Shares in Longfor Properties, one of China’s largest private developers, surged by more than 10% in Hong Kong trading on Wednesday, leading a broad rally in the beleaguered Chinese property sector. The stock closed at HK$12.34, its highest level in three weeks, as investors reacted to unconfirmed reports that Beijing is preparing a new package of stimulus measures aimed at stabilising the housing market.
The move came after Chinese state media hinted at further policy easing, including potential cuts to mortgage rates and relaxed home purchase restrictions in major cities. Analysts at Nomura said the market was pricing in a “more aggressive policy response” following weaker-than-expected economic data for July. The Hang Seng Property Index rose 4.2% on the day, with Country Garden Holdings and China Vanke also posting strong gains.
For UK investors, the rally offers a glimmer of hope for those holding positions in emerging market or Asia-focused funds. However, analysts caution that the sector remains fragile, with many developers still grappling with high debt levels and weak demand. “This is a sentiment-driven bounce, not a fundamental turnaround,” said Michael Chen, an analyst at Barclays. “The underlying issues of oversupply and consumer confidence remain unresolved.”

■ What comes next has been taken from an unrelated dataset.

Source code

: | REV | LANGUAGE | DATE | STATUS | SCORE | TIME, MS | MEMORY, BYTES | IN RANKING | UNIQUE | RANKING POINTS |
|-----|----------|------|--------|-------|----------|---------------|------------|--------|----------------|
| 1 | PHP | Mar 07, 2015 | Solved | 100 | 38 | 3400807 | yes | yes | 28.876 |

The Chinese property sector has been in turmoil since 2021, when Beijing’s crackdown on excessive borrowing triggered a wave of defaults. Longfor itself has been seen as a relative safe haven among developers, having maintained better access to funding than many peers. Still, its shares remain down nearly 40% over the past 12 months, underscoring the scale of the sector’s challenges.
The rally also lifted broader Asian markets, with the MSCI Asia ex-Japan index rising 0.8%. UK pension funds with allocations to emerging market equities may see a modest positive impact, though exposure to Chinese property stocks is typically limited. The FTSE 100 was little changed on the day, as investors focused on domestic inflation data due later this week.